Department of Biostatistics, Harvard T. H. Chan School of Public Health, Boston, MA, USA.
Division of Rheumatology, Department of Medicine, Brigham and Women's Hospital, Boston, MA, USA.
Ann Clin Transl Neurol. 2021 Apr;8(4):800-810. doi: 10.1002/acn3.51324. Epub 2021 Feb 24.
No relapse risk prediction tool is currently available to guide treatment selection for multiple sclerosis (MS). Leveraging electronic health record (EHR) data readily available at the point of care, we developed a clinical tool for predicting MS relapse risk.

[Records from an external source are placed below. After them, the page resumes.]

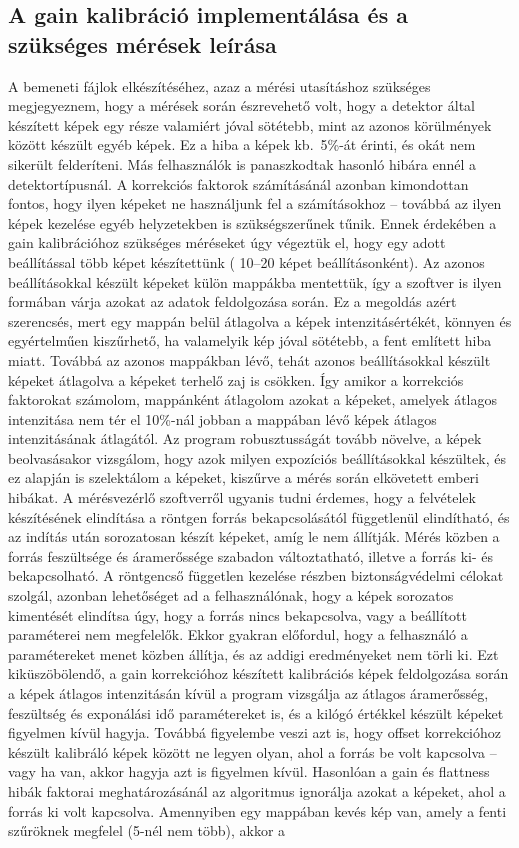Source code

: \documentclass[a4paper,12pt,twoside]{article}
\begin{document}
 
\subsection{A gain kalibráció implementálása és a szükséges mérések leírása} 
 
 
A bemeneti fájlok elkészítéséhez, azaz a mérési utasításhoz szükséges megjegyeznem, hogy a mérések során észrevehető volt, hogy a detektor által készített képek egy része valamiért jóval sötétebb, mint az azonos körülmények között készült egyéb képek. Ez a hiba a képek kb.\ 5\%-át érinti, és okát nem sikerült felderíteni. Más felhasználók is panaszkodtak hasonló hibára ennél a detektortípusnál. A korrekciós faktorok számításánál azonban kimondottan fontos, hogy ilyen képeket ne használjunk fel a számításokhoz -- továbbá az ilyen képek kezelése egyéb helyzetekben is szükségszerűnek tűnik. Ennek érdekében a gain kalibrációhoz szükséges méréseket úgy végeztük el, hogy egy adott beállítással több képet készítettünk ( 10--20 képet beállításonként). Az azonos beállításokkal készült képeket külön mappákba mentettük, így a szoftver is ilyen formában várja azokat az adatok feldolgozása során. Ez a megoldás azért szerencsés, mert egy mappán belül átlagolva a képek intenzitásértékét, könnyen és egyértelműen kiszűrhető, ha valamelyik kép jóval sötétebb, a fent említett hiba miatt. Továbbá az azonos mappákban lévő, tehát azonos beállításokkal készült képeket átlagolva a képeket terhelő zaj is csökken. Így amikor a korrekciós faktorokat számolom, mappánként átlagolom azokat a képeket, amelyek átlagos intenzitása nem tér el 10\%-nál jobban a mappában lévő képek átlagos intenzitásának átlagától. Az program  robusztusságát  tovább növelve, a képek beolvasásakor vizsgálom, hogy  azok milyen expozíciós beállításokkal készültek, és ez alapján is szelektálom a képeket, kiszűrve a mérés során elkövetett emberi hibákat. A mérésvezérlő szoftverről ugyanis tudni érdemes, hogy a felvételek készítésének elindítása a röntgen forrás bekapcsolásától függetlenül elindítható, és az indítás után sorozatosan készít képeket, amíg le nem állítják. Mérés közben a forrás feszültsége és áramerőssége szabadon változtatható, illetve a forrás ki- és bekapcsolható. A röntgencső független kezelése részben biztonságvédelmi célokat szolgál, azonban lehetőséget ad a felhasználónak, hogy a képek sorozatos kimentését elindítsa úgy, hogy a forrás nincs bekapcsolva, vagy a beállított paraméterei nem megfelelők. Ekkor gyakran előfordul, hogy a felhasználó a paramétereket menet közben állítja, és az addigi eredményeket nem törli ki. Ezt kiküszöbölendő, a gain korrekcióhoz készített kalibrációs képek feldolgozása során a képek átlagos intenzitásán kívül a program vizsgálja az átlagos áramerősség, feszültség és exponálási idő paramétereket is, és a kilógó értékkel készült képeket figyelmen kívül hagyja. Továbbá figyelembe veszi azt is, hogy offset korrekcióhoz készült kalibráló képek között ne legyen olyan, ahol a forrás be volt kapcsolva -- vagy ha van, akkor hagyja azt is figyelmen kívül. Hasonlóan a gain és flattness hibák faktorai meghatározásánál az algoritmus ignorálja azokat a képeket, ahol a forrás ki volt kapcsolva. Amennyiben egy mappában kevés kép van, amely a fenti szűröknek megfelel (5-nél nem több), akkor a 
\end{document}
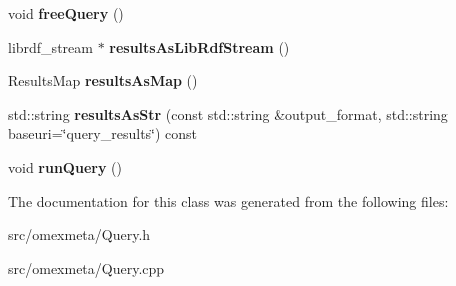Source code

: \begin{DoxyCompactItemize}
void {\bfseries free\+Query} ()
\item 
\mbox{\label{classomexmeta_1_1Query_a0dda4502056d712d351f7057329c7688}} 
librdf\+\_\+stream $\ast$ {\bfseries results\+As\+Lib\+Rdf\+Stream} ()
\item 
\mbox{\label{classomexmeta_1_1Query_ab50cc5f76dcf7f863f9fa9d0bf755071}} 
Results\+Map {\bfseries results\+As\+Map} ()
\item 
\mbox{\label{classomexmeta_1_1Query_a7109dd08bd808bf5a20becb164622ed6}} 
std\+::string {\bfseries results\+As\+Str} (const std\+::string \&output\+\_\+format, std\+::string baseuri=\char`\"{}query\+\_\+results\char`\"{}) const
\item 
\mbox{\label{classomexmeta_1_1Query_a879a4db0413abc8f4a3470877ebf5193}} 
void {\bfseries run\+Query} ()
\end{DoxyCompactItemize}


The documentation for this class was generated from the following files\+:\begin{DoxyCompactItemize}
\item 
src/omexmeta/Query.\+h\item 
src/omexmeta/Query.\+cpp\end{DoxyCompactItemize}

Using data from a clinic-based research registry and linked EHR system between 2006 and 2016, we developed models predicting relapse events from the registry in a training set (n = 1435) and tested the model performance in an independent validation set of MS patients (n = 186). This iterative process identified prior 1-year relapse history as a key predictor of future relapse but ascertaining relapse history through the labor-intensive chart review is impractical. We pursued two-stage algorithm development: (1) L -regularized logistic regression (LASSO) to phenotype past 1-year relapse status from contemporaneous EHR data, (2) LASSO to predict future 1-year relapse risk using imputed prior 1-year relapse status and other algorithm-selected features.
The final model, comprising age, disease duration, and imputed prior 1-year relapse history, achieved a predictive AUC and F score of 0.707 and 0.307, respectively. The performance was significantly better than the baseline model (age, sex, race/ethnicity, and disease duration) and noninferior to a model containing actual prior 1-year relapse history. The predicted risk probability declined with disease duration and age.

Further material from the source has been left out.